Dzisiejszy wianek wymaga od Was przejścia się na spacer po łąkach lub zobaczenia co tam zostało w ogrodzie po lecie.
Do zrobienia wianka potrzebujecie wiklinowej bazy, kleju na gorąco i suszonych roślin.
Możecie połączyć suszone rośliny z elementami sztucznymi. U mnie pojawiły się małe sztuczne dynie. Nie będę Was oszukiwać pisząc, że wyglądają jak prawdziwe, bo nie wyglądają. Jednak są na tyle ok, że w połączeniu z suszkami prezentują się bardzo dobrze. Zanim zaczęłam przyklejać rośliny do wiklinowego koła, wszystkie spryskałam lakierem do włosów. Dzięki temu m.in. trawy nie będą się osypywać, a i inne suszki ładniej się zachowają. Dodatkowo cześć gałązek suchego wrotycza (to takie brązowe kwiatostany) pomalowałam białą i złotą farbą w sprayu by mieć kolorystyczne urozmaicenie.

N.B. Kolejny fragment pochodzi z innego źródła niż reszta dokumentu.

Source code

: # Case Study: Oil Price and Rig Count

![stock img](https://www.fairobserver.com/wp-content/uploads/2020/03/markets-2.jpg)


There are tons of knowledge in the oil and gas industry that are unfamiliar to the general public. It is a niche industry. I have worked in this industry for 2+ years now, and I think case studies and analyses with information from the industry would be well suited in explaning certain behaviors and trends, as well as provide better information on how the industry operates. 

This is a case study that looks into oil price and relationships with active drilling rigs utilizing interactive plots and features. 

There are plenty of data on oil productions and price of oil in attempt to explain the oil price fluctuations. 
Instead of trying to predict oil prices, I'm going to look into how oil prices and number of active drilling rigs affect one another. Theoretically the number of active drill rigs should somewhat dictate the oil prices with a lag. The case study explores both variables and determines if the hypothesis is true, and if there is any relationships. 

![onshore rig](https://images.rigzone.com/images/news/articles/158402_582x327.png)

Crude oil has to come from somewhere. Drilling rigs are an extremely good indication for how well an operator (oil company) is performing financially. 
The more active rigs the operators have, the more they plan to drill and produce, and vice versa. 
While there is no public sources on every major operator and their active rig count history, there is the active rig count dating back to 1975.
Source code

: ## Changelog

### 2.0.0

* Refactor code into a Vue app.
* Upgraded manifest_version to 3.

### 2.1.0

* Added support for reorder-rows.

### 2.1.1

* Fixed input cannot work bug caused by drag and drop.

W mojej kompozycji ponadto znalazły się kwiaty hortensji, zaschłe na krzakach kwiatostany tawuły oraz puszyste owoce powojników.
Na wiklinie najpierw przyklejamy kwiaty hortensji.

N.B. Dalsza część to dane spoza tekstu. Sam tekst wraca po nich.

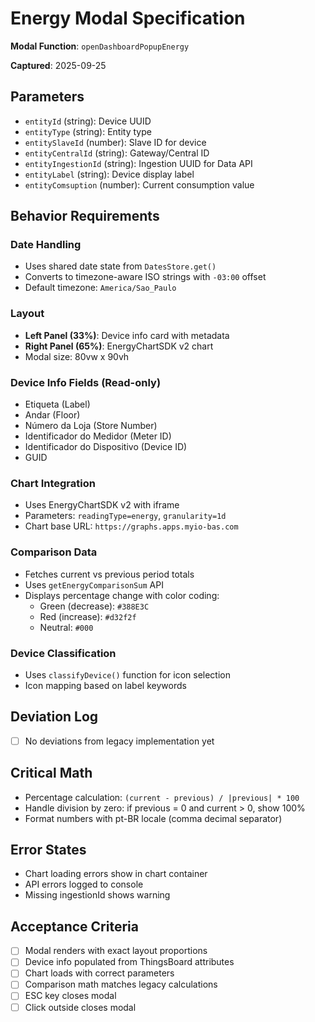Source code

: # Energy Modal Specification

**Modal Function**: `openDashboardPopupEnergy`

**Captured**: 2025-09-25

## Parameters
- `entityId` (string): Device UUID
- `entityType` (string): Entity type
- `entitySlaveId` (number): Slave ID for device
- `entityCentralId` (string): Gateway/Central ID
- `entityIngestionId` (string): Ingestion UUID for Data API
- `entityLabel` (string): Device display label
- `entityComsuption` (number): Current consumption value

## Behavior Requirements

### Date Handling
- Uses shared date state from `DatesStore.get()`
- Converts to timezone-aware ISO strings with `-03:00` offset
- Default timezone: `America/Sao_Paulo`

### Layout
- **Left Panel (33%)**: Device info card with metadata
- **Right Panel (65%)**: EnergyChartSDK v2 chart
- Modal size: 80vw x 90vh

### Device Info Fields (Read-only)
- Etiqueta (Label)
- Andar (Floor)
- Número da Loja (Store Number)
- Identificador do Medidor (Meter ID)
- Identificador do Dispositivo (Device ID)
- GUID

### Chart Integration
- Uses EnergyChartSDK v2 with iframe
- Parameters: `readingType=energy`, `granularity=1d`
- Chart base URL: `https://graphs.apps.myio-bas.com`

### Comparison Data
- Fetches current vs previous period totals
- Uses `getEnergyComparisonSum` API
- Displays percentage change with color coding:
  - Green (decrease): `#388E3C`
  - Red (increase): `#d32f2f`
  - Neutral: `#000`

### Device Classification
- Uses `classifyDevice()` function for icon selection
- Icon mapping based on label keywords

## Deviation Log
- [ ] No deviations from legacy implementation yet

## Critical Math
- Percentage calculation: `(current - previous) / |previous| * 100`
- Handle division by zero: if previous = 0 and current > 0, show 100%
- Format numbers with pt-BR locale (comma decimal separator)

## Error States
- Chart loading errors show in chart container
- API errors logged to console
- Missing ingestionId shows warning

## Acceptance Criteria
- [ ] Modal renders with exact layout proportions
- [ ] Device info populated from ThingsBoard attributes
- [ ] Chart loads with correct parameters
- [ ] Comparison math matches legacy calculations
- [ ] ESC key closes modal
- [ ] Click outside closes modal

Następnie dodajemy wrotycz, tawułę i powojniki. Przyklejamy również sztuczne dynie. Jeżeli uważamy że zostało nam za dużo pustych miejsc dokładamy drobniejsze elementy np. mniejsze kawałki wrotycza czy tawuły.

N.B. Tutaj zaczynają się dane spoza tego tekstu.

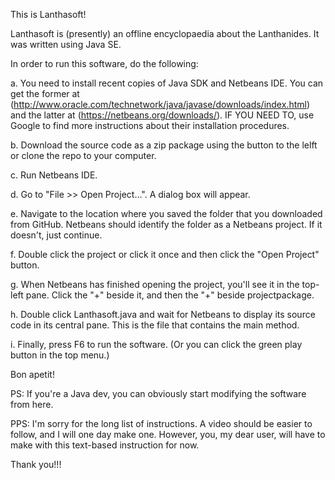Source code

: This is Lanthasoft!

Lanthasoft is (presently) an offline encyclopaedia about the Lanthanides. It was written using Java SE.

In order to run this software, do the following:

a. You need to install recent copies of Java SDK and Netbeans IDE. You can get the former at  (http://www.oracle.com/technetwork/java/javase/downloads/index.html) and the latter at (https://netbeans.org/downloads/). IF YOU NEED TO, use Google to find more instructions about their installation procedures.

b. Download the source code as a zip package using the button to the lelft or clone the repo to your computer.

c. Run Netbeans IDE.

d. Go to "File >> Open Project...". A dialog box will appear.

e. Navigate to the location where you saved the folder that you downloaded from
GitHub. Netbeans should identify the folder as a Netbeans project. If it doesn't, just continue.

f. Double click the project or click it once and then click the "Open Project" button.

g. When Netbeans has finished opening the project, you'll see it in the 
top-left pane. Click the "+" beside it, and 
then the "+" beside projectpackage.

h. Double click Lanthasoft.java and wait for Netbeans to display its source code in
its central  pane. This is the file that contains the main method.

i. Finally, press F6 to run the software. (Or you can click the green play button
in the top menu.)

Bon apetit!

PS: If you're a Java dev, you can obviously start modifying the software from
here.

PPS: I'm sorry for the long list of instructions. A video should be easier to follow, and I will one day
make one. However, you, my dear user, will have to make with this text-based instruction for now. 

Thank you!!!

Wiem, że nie koniecznie musi się udać znaleźć na spacerze takie same rośliny jakie mam ja, ale chce Was zainspirować i pokazać że dekoracje można robić z wielu różnych rzeczy. Równie pięknie będą wyglądały w takim wianku trawy, owoce pomarańczowej miechunki czy gałązki modrzewia z szyszkami. Wykorzystajcie to co uda Wam się zebrać podczas jesiennego spaceru. Powodzenia.